そんな会話を続けていると、ヒロアキ、ヒナタ、クロの順番に姿を現した。
「ヒロアキとヒナタはわかるが、クロが遅いのは意外だったな」
「ちがうにゃ! めっちゃ混んでたにゃ! 火の神殿は大司祭を増員すべきにゃ!」
「あぁ……なるほど」
閑古鳥が鳴いていた風の神殿と違って、一番人気の火の神殿は大盛況だったようだ。
「その代わりと言っては何だけど、この街の状況もわかったにゃ」
「この街の状況?」
「そうにゃ。待ち時間に他のプレイヤーから情報収集をしたにゃ」
クロのコミュニケーション能力は侮れない。生産職であるクロはプレイヤー相手に多くの商売をしていた経験からか、俺たちの中では社交性が一番高かった。
「素敵なトピックはあったのか?」
「素敵なトピックと言われると困るけど、この前の緊急クエストは大きな犠牲を出すことなくAランクでクリアしたらしいにゃ」
「Sランクは逃したのか」
「話を聞いていると最初からAランク狙いだったみたいにゃ」
「ほぉ……Aランクと言うことは……」
「3分割するほど戦力がいなかったみたいにゃ」
俺たちが先日経験した第十一階層の緊急クエストでは護るべき防衛拠点の数が2つだったが、第二一階層のここだと護るべき防衛拠点の数は3つに増える。
「後、第三一階層の緊急クエストはBランクで、第四一階層の緊急クエストはSランクでクリアだったらしいにゃ」
「第四一階層でSランクと言うことは……」
「優秀な指揮官――百花繚乱みたいなニセモノじゃなく、ホンモノの大手旅団が存在しているみたいにゃ」
「ホンモノの大手旅団ね。名前は?」
「【青龍騎士団】にゃ。リクにぃは知ってるにゃ?」
「【青龍騎士団】? 聞いたことないな……」
旅団の名前を聞いてはみたものの、ソラだった頃は第五一階層未満に行くことは不可能だったので、第二一階層〜第五〇階層――所謂中階層の情報は何も持ち合わせていなかった。

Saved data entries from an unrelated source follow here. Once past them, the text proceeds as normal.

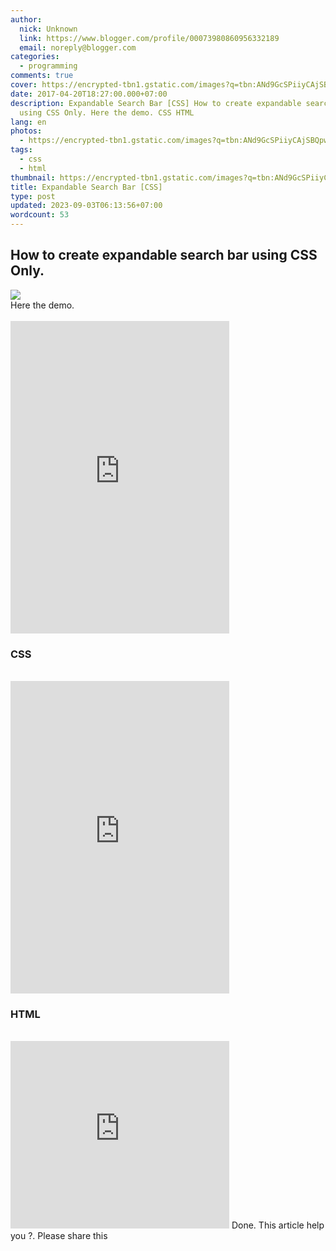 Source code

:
 ```yaml
---
author:
  nick: Unknown
  link: https://www.blogger.com/profile/00073980860956332189
  email: noreply@blogger.com
categories:
  - programming
comments: true
cover: https://encrypted-tbn1.gstatic.com/images?q=tbn:ANd9GcSPiiyCAjSBQpwIQYKGS6wUqFGHQWSK9W7UhmZ5mu9eAPavFkA-
date: 2017-04-20T18:27:00.000+07:00
description: Expandable Search Bar [CSS] How to create expandable search bar
  using CSS Only. Here the demo. CSS HTML
lang: en
photos:
  - https://encrypted-tbn1.gstatic.com/images?q=tbn:ANd9GcSPiiyCAjSBQpwIQYKGS6wUqFGHQWSK9W7UhmZ5mu9eAPavFkA-
tags:
  - css
  - html
thumbnail: https://encrypted-tbn1.gstatic.com/images?q=tbn:ANd9GcSPiiyCAjSBQpwIQYKGS6wUqFGHQWSK9W7UhmZ5mu9eAPavFkA-
title: Expandable Search Bar [CSS]
type: post
updated: 2023-09-03T06:13:56+07:00
wordcount: 53
---
```


<h2>How to create expandable search bar using CSS Only.</h2><div><img src="https://encrypted-tbn1.gstatic.com/images?q=tbn:ANd9GcSPiiyCAjSBQpwIQYKGS6wUqFGHQWSK9W7UhmZ5mu9eAPavFkA-"></div><div>Here the demo.</div><br><iframe frameborder="0" height="500" layout="responsive" sandbox="allow-forms allow-scripts allow-same-origin allow-modals allow-popups" src="https://source.l3n4r0x.cf/php/codepen.php?user=dimaslanjaka&amp;id=PmZLvw&amp;tab=result&amp;h=500" width="350"></iframe> <br><h3>CSS</h3><br><iframe frameborder="0" height="500" layout="responsive" sandbox="allow-forms allow-scripts allow-same-origin allow-modals allow-popups" src="https://source.l3n4r0x.cf/php/codepen.php?user=dimaslanjaka&amp;id=PmZLvw&amp;tab=css&amp;h=500" width="350"></iframe> <br><h3>HTML</h3><br><iframe frameborder="0" height="300" layout="responsive" sandbox="allow-forms allow-scripts allow-same-origin allow-modals allow-popups" src="https://source.l3n4r0x.cf/php/codepen.php?user=dimaslanjaka&amp;id=PmZLvw&amp;tab=html&amp;h=500" width="350"></iframe> Done. This article help you ?. Please share this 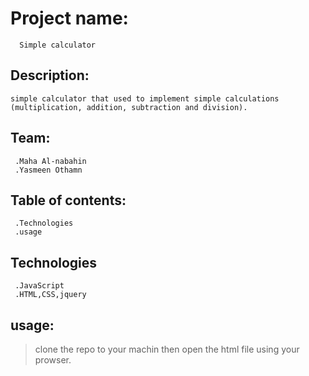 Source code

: # Project name:
```
  Simple calculator
```
## Description:
```
simple calculator that used to implement simple calculations (multiplication, addition, subtraction and division). 
```
## Team:
```
 .Maha Al-nabahin 
 .Yasmeen Othamn
```
## Table of contents:
```
 .Technologies
 .usage
```
## Technologies
```
 .JavaScript
 .HTML,CSS,jquery
```
## usage:

> clone the repo to your machin then open the html file using your prowser.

「【青龍騎士団】って言う旅団は【百花繚乱】と違ってまともな旅団って認識でいいのかな?」
「中階層まではPKが出来ないから危険な旅団は存在しにゃいけど、噂を聞く限りはまともな旅団にゃ」
メイの質問にクロが安心させるように笑顔で答える。
「第四一階層にいるのなら順調に攻略が進めば……次の次の緊急クエストあたりで共闘するかもな」
俺は第五一階層までの道のりをシミュレーションし、予想を告げた。
「相手が第五一階層を目指せばすれ違いになるけど、第五一階層までいけば……全体を指揮する旅団は【天下布武】だから安心にゃ」
「いやいや、うち以外も【黄昏】とか【式姫】とか大手旅団は沢山あるだろ」
「うわっ! うちって言ったよ! 今リクは【天下布武】のことをうちって言ったよ!」
「本当にリクさんは『炎帝のソラ』様なんですねー」
「いや、そろそろ慣れろよ……ってか、遮断されている限りは俺はこの先もずーっとリクな」
呆れる俺の姿を見て、仲間たちが笑みを溢す。
「さてと、無駄話はこの辺にして行こうか!」
俺たちは正門を超えフィールドへと向かうのであった。